Kaltimnyapa.com, Samarinda – Ruang diskusi publik di Samarinda kini mulai tercemar oleh maraknya akun anonim atau buzzer yang aktif menyerang para pengkritik pemerintah, terutama di media sosial. Fenomena ini tak lagi dianggap sebagai dinamika biasa, melainkan telah mengarah pada ancaman nyata terhadap kebebasan berpendapat dan keamanan pribadi.
Anggota Komisi I DPRD Samarinda, Adnan Faridhan, menjadi salah satu pihak yang angkat suara. Ia menilai, pola kerja para buzzer tersebut menunjukkan tanda-tanda keterorganisasian, lengkap dengan narasi balasan yang seragam dan terstruktur, seolah dikendalikan dari satu pusat komando.
“Buzzer ini seperti bayangan gelap. Mereka tak terlihat, tapi bisa menghantam siapa saja yang bersuara kritis. Saya sendiri sudah pernah jadi target,” ungkap Adnan, Selasa (20/5/2025).

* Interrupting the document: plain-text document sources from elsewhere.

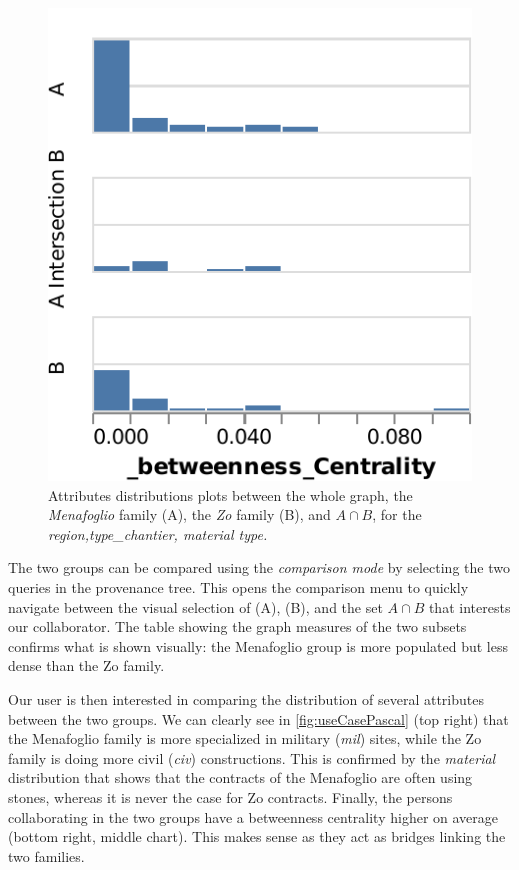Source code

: \begin{figure}[!ht]
     \includegraphics[width=0.34\linewidth]{static/figures/ComBiNet/OriginalPaperFigures/CGF/MenaZoPlots/v2/BC_crop.pdf}

    \caption{Attributes distributions plots between the whole graph, the \textit{Menafoglio} family (A), the \textit{Zo} family (B), and $A\cap B$, for the \textit{region,type\_chantier,  material type.}
    \label{fig:useCasePascal}}
\end{figure}
The two groups can be compared using the \textit{comparison mode} by selecting the two queries in the provenance tree. This opens the comparison menu to quickly navigate between the visual selection of (A), (B), and the set $A \cap B$ that interests our collaborator. The table showing the graph measures of the two subsets confirms what is shown visually: the Menafoglio group is more populated but less dense than the Zo family.

Our user is then interested in comparing the distribution of several attributes between the two groups. We can clearly see in \autoref{fig:useCasePascal} (top right) that the Menafoglio family is more specialized in military (\textit{mil}) sites, while the Zo family is doing more civil (\textit{civ}) constructions. This is confirmed by the \textit{material} distribution that shows that the contracts of the Menafoglio are often using stones, whereas it is never the case for Zo contracts.
Finally, the persons collaborating in the two groups have a betweenness centrality higher on average (bottom right, middle chart).
This makes sense as they act as bridges linking the two families.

Bukan hanya dirinya, jurnalis independen seperti King Tae dan Mas Awan dari Selasar.co juga dilaporkan menjadi sasaran serangan digital. Namun yang paling mengkhawatirkan, kata Adnan, adalah aksi doxing atau penyebaran data pribadi yang mulai terjadi di Samarinda. Beberapa individu bahkan menjadi korban penyebaran KTP dan alamat rumah secara terbuka di dunia maya.
“Kalau kritik soal kinerja atau aktivitas pribadi masih bisa dimaklumi. Tapi kalau sudah menyebarkan data sensitif, itu jelas tindakan kriminal. Ini bukan sekadar etika digital, tapi sudah masuk ranah hukum,” tegasnya.
Adnan menegaskan bahwa doxing melanggar Undang-Undang ITE dan pelakunya bisa dijerat pidana. Ia mencontohkan kasus nasional yang berhasil diusut hingga ke aktor bayaran di balik akun buzzer.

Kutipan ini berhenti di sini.